Ask an Agent: Questions That Arise When Shopping for a Mortgage

  • September 30th 2009

by Mark Wellborn

Ask an Agent: Questions That Arise When Shopping for a Mortgage: Figure 1

In this installment of Ask An Agent, we switch gears a little bit as this week’s question(s) is more focused on mortgages. A reader wonders if a home buyer needs to submit applications to all potential lenders and if it even makes sense to submit these applications given that you can find detailed rate information on lenders’ websites. Prosperity Mortgage’s Tom O’Keefe offers up some insight.

Question: I have two questions about shopping around for mortgages. First, is a prospective homeowner supposed to submit pre-approval applications or mortgage applications to each potential lender when shopping? (Mortgage applications are expensive — $300 — so it seems odd to me that people will submit more than one application.) Second, why bother submitting numerous applications when you can get detailed rate information from potential lenders’ websites (or from one of their representatives)?
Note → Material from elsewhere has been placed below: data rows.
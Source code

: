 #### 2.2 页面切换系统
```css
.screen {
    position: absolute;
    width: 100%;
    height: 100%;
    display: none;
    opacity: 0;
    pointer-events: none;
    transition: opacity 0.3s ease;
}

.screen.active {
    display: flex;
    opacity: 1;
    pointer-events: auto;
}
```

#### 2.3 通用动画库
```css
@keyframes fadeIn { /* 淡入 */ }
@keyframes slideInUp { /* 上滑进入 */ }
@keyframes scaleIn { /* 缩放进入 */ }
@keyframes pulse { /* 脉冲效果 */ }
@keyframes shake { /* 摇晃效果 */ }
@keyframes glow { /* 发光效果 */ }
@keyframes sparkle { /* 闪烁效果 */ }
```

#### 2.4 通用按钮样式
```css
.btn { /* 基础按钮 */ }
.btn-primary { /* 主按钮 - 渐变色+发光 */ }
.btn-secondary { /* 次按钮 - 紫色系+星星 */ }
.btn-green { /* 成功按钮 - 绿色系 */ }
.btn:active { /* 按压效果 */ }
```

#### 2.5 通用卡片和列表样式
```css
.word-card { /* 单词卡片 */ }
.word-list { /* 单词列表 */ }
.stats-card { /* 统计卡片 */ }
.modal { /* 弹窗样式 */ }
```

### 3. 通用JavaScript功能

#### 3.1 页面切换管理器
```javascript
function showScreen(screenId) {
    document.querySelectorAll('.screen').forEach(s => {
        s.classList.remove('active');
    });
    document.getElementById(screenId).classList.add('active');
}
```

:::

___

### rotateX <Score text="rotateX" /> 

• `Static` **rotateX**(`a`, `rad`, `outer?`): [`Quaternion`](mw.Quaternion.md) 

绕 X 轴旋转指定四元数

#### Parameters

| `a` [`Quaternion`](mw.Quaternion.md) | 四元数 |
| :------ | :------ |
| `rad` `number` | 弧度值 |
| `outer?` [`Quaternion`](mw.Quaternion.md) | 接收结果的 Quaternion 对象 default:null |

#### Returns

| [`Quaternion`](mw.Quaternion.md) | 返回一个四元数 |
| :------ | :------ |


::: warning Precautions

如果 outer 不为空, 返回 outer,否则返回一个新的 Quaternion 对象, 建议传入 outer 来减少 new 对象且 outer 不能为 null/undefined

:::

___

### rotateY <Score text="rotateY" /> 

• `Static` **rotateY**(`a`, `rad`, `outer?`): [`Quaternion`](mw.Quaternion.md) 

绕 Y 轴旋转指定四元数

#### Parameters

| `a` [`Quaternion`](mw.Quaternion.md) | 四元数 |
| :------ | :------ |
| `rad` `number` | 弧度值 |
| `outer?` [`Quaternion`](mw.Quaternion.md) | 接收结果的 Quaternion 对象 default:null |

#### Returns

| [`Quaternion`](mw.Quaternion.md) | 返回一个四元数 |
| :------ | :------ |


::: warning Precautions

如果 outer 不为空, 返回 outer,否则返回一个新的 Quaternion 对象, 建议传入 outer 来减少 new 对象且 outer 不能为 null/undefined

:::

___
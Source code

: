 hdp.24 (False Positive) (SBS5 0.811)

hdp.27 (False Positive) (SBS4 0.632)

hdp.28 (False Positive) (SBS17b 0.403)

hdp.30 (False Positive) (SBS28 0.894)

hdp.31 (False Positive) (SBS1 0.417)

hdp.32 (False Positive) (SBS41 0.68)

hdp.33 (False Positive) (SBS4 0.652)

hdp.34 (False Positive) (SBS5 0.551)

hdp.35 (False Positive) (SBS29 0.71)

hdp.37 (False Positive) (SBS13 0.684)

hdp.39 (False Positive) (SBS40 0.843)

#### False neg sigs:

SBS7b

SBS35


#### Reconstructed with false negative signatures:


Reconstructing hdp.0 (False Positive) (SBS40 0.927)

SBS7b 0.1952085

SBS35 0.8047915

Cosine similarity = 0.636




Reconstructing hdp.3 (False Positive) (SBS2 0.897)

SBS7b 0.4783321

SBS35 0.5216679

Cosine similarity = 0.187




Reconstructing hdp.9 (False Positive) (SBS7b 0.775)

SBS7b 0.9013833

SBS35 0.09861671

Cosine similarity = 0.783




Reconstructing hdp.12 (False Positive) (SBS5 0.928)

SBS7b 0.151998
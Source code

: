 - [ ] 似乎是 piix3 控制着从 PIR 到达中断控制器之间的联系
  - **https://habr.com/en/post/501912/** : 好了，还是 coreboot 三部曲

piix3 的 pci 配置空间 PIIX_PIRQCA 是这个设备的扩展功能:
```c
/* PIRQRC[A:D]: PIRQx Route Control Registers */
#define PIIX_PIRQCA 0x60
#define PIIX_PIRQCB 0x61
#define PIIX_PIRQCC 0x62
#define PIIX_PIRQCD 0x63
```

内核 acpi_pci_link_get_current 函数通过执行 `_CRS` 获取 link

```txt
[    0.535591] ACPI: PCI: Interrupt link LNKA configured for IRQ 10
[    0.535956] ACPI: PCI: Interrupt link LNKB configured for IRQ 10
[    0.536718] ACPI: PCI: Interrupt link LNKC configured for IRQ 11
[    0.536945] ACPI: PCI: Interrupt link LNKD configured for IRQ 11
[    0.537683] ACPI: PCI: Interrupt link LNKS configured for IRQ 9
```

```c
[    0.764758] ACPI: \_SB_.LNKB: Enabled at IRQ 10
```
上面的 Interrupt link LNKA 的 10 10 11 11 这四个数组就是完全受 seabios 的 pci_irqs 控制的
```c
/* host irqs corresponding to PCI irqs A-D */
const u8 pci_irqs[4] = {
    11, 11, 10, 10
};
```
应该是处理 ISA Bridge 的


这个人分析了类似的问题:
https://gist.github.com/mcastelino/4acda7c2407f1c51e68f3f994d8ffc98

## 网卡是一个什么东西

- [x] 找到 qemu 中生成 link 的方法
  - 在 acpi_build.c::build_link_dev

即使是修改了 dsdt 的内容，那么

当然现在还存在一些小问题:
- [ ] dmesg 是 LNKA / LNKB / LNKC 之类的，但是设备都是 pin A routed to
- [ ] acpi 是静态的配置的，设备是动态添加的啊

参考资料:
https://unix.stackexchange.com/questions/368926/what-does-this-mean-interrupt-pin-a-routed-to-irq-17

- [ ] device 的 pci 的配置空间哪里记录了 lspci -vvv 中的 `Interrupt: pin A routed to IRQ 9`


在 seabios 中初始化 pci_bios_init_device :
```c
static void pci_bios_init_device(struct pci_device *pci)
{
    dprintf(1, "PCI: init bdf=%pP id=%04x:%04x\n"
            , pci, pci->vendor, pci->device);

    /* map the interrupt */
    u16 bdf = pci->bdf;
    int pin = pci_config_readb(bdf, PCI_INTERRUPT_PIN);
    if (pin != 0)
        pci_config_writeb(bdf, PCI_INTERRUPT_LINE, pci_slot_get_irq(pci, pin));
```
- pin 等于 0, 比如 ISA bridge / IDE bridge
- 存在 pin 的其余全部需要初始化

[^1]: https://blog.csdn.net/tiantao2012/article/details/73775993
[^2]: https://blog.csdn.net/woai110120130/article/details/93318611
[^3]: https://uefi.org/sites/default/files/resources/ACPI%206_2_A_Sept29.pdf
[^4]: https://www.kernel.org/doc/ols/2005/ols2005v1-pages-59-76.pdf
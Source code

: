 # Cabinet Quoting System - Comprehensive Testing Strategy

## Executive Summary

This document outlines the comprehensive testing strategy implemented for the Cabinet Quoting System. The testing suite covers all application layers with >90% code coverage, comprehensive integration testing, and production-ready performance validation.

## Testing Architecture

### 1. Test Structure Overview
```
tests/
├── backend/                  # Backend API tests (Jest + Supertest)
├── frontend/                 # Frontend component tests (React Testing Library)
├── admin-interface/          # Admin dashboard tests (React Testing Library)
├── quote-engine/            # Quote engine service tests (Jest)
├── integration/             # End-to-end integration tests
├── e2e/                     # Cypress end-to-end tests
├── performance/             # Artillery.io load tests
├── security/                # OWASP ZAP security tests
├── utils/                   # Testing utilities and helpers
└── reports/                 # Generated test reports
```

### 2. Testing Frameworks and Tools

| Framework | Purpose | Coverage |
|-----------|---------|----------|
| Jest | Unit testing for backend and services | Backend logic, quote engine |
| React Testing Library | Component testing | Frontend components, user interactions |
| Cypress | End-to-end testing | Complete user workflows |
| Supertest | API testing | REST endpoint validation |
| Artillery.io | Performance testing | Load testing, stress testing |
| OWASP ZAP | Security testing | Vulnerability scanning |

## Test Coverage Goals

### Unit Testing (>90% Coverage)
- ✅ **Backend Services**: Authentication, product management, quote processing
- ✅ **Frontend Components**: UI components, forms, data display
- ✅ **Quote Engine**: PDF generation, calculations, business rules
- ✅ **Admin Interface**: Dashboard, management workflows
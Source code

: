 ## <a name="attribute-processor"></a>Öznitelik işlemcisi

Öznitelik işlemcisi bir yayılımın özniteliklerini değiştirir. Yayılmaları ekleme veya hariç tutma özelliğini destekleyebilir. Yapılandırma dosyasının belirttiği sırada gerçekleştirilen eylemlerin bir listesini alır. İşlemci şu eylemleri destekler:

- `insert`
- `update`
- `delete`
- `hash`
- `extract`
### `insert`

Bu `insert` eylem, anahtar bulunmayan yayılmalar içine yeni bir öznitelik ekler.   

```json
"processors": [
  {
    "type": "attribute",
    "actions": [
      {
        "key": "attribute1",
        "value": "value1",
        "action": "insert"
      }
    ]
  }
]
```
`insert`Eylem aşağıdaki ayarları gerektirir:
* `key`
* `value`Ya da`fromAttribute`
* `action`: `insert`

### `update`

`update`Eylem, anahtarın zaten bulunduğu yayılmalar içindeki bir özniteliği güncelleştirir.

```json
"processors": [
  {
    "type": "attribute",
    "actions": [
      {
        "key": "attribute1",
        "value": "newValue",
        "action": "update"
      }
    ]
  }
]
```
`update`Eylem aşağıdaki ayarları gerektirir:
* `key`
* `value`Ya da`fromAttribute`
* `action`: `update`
Answer: Most lenders do not require an upfront fee to pre-approve a homebuyer. The first question to ask when interviewing a potential lender is “What is the cost of a pre-approval?” If the answer is more than $0, move on to another lender. Once the homebuyer is pre-approved, identifies a property, and a purchase contract is ratified, most lenders require an application fee to proceed with the formal approval and appraisal order. This is the point where homebuyers choose the lender who they plan on using for their purchase.

Typically, multiple pre-approval letters are not required, so applying to more than one lender ahead of having a ratified contract does not make much sense. In most, if not all cases, a buyer cannot lock in an interest rate until they produce a fully ratified contract to their lender. Therefore, if a buyer wants to shop rates and fees, they should do it once they have a contract in hand. Using bank or lender websites is a good way to track rate trends, but it is not recommended for rate quotes. An accurate rate quote is very specific to each and every buyer. It takes into account credit score, down payment, property type, number of days required to close, and the type of mortgage (i.e. conventional vs. FHA). Therefore, rate quotes should be given in person, via email, or over the phone by a mortgage professional who can take into account all of these factors.